Bordeaux Bay

Bordeaux Bay
Bordeaux Bay by Guernsey-based artist Tony Taylor

Sunday, 20 May 2018


I've recently added a new word to my vocabulary ... vernissage, meaning a reception at a venue for an arts event that's about to take place.
The word's origin is French: its literal meaning is 'varnishing' and refers to the day before the opening of an exhibition that was traditionally reserved for the artist to varnish his paintings. Nowadays it's an opportunity for invited guests to mix and mingle ahead of the public opening of an arts event.
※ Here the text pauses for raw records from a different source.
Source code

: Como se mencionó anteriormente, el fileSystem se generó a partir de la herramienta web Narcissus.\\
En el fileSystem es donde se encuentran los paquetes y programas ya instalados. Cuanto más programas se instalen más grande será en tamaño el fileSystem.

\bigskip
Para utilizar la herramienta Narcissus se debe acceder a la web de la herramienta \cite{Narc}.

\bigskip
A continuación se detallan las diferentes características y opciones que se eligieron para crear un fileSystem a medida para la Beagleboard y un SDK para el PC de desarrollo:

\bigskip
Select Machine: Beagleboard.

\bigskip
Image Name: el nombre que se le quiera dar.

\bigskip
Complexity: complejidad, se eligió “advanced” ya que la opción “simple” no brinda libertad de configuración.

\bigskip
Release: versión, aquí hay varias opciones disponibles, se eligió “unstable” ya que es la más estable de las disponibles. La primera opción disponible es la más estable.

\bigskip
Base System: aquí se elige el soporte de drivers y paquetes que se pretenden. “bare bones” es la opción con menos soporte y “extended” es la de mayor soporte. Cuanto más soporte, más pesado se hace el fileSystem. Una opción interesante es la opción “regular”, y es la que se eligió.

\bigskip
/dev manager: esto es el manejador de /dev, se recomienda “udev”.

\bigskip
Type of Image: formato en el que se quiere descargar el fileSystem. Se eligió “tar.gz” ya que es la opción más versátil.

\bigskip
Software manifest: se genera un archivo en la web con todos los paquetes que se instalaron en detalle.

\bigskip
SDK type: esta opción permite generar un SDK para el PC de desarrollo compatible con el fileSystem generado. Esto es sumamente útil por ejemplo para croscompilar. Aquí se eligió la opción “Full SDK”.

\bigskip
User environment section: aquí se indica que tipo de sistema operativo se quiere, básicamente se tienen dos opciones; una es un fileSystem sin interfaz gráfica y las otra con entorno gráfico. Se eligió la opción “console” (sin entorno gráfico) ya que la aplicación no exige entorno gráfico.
Hence the glass of red wine and lively conversation I enjoyed at the opening of the Guernsey Literary Festival, a four-day extravaganza of culture and art that's due to become an annual event.
This photograph was taken by Chris George, the island's finest photographer, whose extraordinary images of Guernsey enable even the most jaded of us to see our island as though for the first time and fall in love with it all over again.

You can find many more of Chris George's Festival pictures by clicking on the link below.

Tuesday, 15 May 2018


Is there such a thing as true silence and would it drive us mad if we found ourselves immersed in it?
Even in the most remote places there is subtle music to be heard: a keening wind, bird song, whispering grasses...
Such things help keep us sane.


A rat nests in a sheep’s rib cage,
alert: life in a lifeless place.
Stunted trees bend, where harsh winds rage,
resistant, like the sturdy race
of men whose sheep stand, like white stones,
on this land no man truly owns.

We crossed the plain, with boots and packs,
to find the dolmen, picnic there.
The sun, at noon, upon our backs,
warmed our pale skin, wind swept our hair.
I held you then as you loved me.
Sheep watched uninterestedly.

Today, sun bleaches stones and bones.
Young sheep graze where those others stood.
Around gnarled trees a wind still moans 
and teases music from warped wood
that rises endlessly above ...
haphazard harp-song for lost love.

Thursday, 10 May 2018


I’ve recently returned from Cambridgeshire, an interesting part of England that I had never previously visited. It has much to commend it.
At one point, I stumbled on a small, rural church tucked away in a clearing just off a narrow road and surrounded on three sides by meadows. A side door was open so I was able to go in and, as I always do on such occasions, thought of Betjemin and Larkin, those secular saints whose church poems so impressed me when first I read them.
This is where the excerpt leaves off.